WHAT TO PRODUCE:
Gather all lines in the data that hold the string "shields".

DATA SUPPLIED:
======

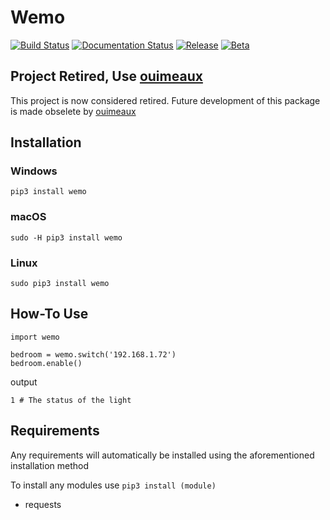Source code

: # Wemo

[![Build Status](https://travis-ci.org/DocCodes/wemo.svg?branch=master)](https://travis-ci.org/DocCodes/wemo)
[![Documentation Status](http://img.shields.io/badge/docs-1.0.4-orange.svg?style=flat)](https://github.com/DocCodes/wemo/wiki)
[![Release](https://img.shields.io/github/release/doccodes/wemo.svg)](https://github.com/DocCodes/wemo/releases/latest)
[![Beta](https://img.shields.io/github/release/doccodes/wemo/all.svg?label=nightly)](https://github.com/DocCodes/wemo)

## Project Retired, Use [ouimeaux](https://github.com/iancmcc/ouimeaux)
This project is now considered retired. Future development of this package is made obselete by [ouimeaux](https://github.com/iancmcc/ouimeaux)

## Installation
### Windows
```
pip3 install wemo
```
### macOS
```
sudo -H pip3 install wemo
```
### Linux
```
sudo pip3 install wemo
```

## How-To Use
```
import wemo

bedroom = wemo.switch('192.168.1.72')
bedroom.enable()
```
output
```
1 # The status of the light
```
## Requirements
Any requirements will automatically be installed using the aforementioned installation method

To install any modules use `pip3 install (module)`
* requests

======

ANSWER BOX:
[![Documentation Status](http://img.shields.io/badge/docs-1.0.4-orange.svg?style=flat)](https://github.com/DocCodes/wemo/wiki)
[![Release](https://img.shields.io/github/release/doccodes/wemo.svg)](https://github.com/DocCodes/wemo/releases/latest)
[![Beta](https://img.shields.io/github/release/doccodes/wemo/all.svg?label=nightly)](https://github.com/DocCodes/wemo)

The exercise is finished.